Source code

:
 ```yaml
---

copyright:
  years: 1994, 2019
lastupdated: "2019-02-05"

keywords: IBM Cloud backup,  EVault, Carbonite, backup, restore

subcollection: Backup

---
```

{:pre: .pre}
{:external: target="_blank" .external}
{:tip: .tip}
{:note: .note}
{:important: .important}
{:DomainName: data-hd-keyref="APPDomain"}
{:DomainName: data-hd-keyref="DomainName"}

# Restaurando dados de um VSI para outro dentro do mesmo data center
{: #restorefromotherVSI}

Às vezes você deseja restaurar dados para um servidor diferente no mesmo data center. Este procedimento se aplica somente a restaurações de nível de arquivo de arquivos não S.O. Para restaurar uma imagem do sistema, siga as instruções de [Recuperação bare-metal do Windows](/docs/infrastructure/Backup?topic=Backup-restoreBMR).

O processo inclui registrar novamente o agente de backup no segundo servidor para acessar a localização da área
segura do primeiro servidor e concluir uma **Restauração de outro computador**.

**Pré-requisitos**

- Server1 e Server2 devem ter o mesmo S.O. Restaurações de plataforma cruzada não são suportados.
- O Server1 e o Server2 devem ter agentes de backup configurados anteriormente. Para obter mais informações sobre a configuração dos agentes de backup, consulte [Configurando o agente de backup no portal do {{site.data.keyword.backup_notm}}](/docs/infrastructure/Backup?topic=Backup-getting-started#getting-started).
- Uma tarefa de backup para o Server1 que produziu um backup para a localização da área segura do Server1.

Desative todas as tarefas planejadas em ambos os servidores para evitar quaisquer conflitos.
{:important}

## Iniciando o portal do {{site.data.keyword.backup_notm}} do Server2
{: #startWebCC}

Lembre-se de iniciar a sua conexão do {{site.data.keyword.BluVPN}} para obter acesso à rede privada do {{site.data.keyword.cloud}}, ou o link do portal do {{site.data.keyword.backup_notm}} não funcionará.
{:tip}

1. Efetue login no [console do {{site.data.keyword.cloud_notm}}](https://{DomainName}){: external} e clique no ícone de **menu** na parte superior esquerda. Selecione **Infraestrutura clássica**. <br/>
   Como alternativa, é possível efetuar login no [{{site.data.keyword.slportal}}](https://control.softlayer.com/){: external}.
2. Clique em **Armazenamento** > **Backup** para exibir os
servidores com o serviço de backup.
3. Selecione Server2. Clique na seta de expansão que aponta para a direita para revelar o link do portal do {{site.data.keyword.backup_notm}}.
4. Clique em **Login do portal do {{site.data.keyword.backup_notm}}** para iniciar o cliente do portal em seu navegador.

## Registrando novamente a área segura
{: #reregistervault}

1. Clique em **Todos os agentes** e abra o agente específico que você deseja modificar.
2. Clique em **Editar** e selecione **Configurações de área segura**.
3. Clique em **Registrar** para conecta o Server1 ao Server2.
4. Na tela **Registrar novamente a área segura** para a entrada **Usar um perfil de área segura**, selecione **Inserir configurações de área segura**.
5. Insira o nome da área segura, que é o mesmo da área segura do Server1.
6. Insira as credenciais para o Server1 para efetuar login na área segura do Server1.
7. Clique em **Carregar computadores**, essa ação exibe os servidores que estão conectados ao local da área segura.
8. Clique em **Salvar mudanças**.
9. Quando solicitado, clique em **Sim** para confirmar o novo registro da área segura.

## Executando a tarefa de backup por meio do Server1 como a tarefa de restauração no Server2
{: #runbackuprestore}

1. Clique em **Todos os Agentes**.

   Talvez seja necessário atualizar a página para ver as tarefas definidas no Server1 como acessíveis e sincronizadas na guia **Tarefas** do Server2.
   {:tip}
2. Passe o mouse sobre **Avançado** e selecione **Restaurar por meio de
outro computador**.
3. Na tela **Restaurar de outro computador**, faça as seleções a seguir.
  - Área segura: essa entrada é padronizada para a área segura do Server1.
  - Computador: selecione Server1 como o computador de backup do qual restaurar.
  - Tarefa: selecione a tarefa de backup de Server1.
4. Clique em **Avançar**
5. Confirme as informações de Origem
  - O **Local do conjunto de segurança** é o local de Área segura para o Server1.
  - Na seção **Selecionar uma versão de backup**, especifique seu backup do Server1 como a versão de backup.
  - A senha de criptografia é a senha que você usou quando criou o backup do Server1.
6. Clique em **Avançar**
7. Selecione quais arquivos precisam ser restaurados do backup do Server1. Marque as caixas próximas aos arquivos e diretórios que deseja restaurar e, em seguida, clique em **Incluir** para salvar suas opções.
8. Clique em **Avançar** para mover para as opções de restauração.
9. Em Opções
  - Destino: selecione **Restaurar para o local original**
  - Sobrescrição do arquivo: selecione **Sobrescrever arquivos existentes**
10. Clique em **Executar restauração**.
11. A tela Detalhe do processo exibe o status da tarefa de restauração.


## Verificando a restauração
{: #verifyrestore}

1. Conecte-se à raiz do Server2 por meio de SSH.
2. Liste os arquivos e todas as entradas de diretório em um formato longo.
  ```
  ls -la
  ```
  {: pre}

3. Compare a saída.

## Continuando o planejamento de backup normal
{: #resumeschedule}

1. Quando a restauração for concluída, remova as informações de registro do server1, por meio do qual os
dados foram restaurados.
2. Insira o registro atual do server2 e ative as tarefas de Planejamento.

Problem details: Provide the number of lines above in which the word "arquivos" appears, with no further words.

Answer to this problem: 4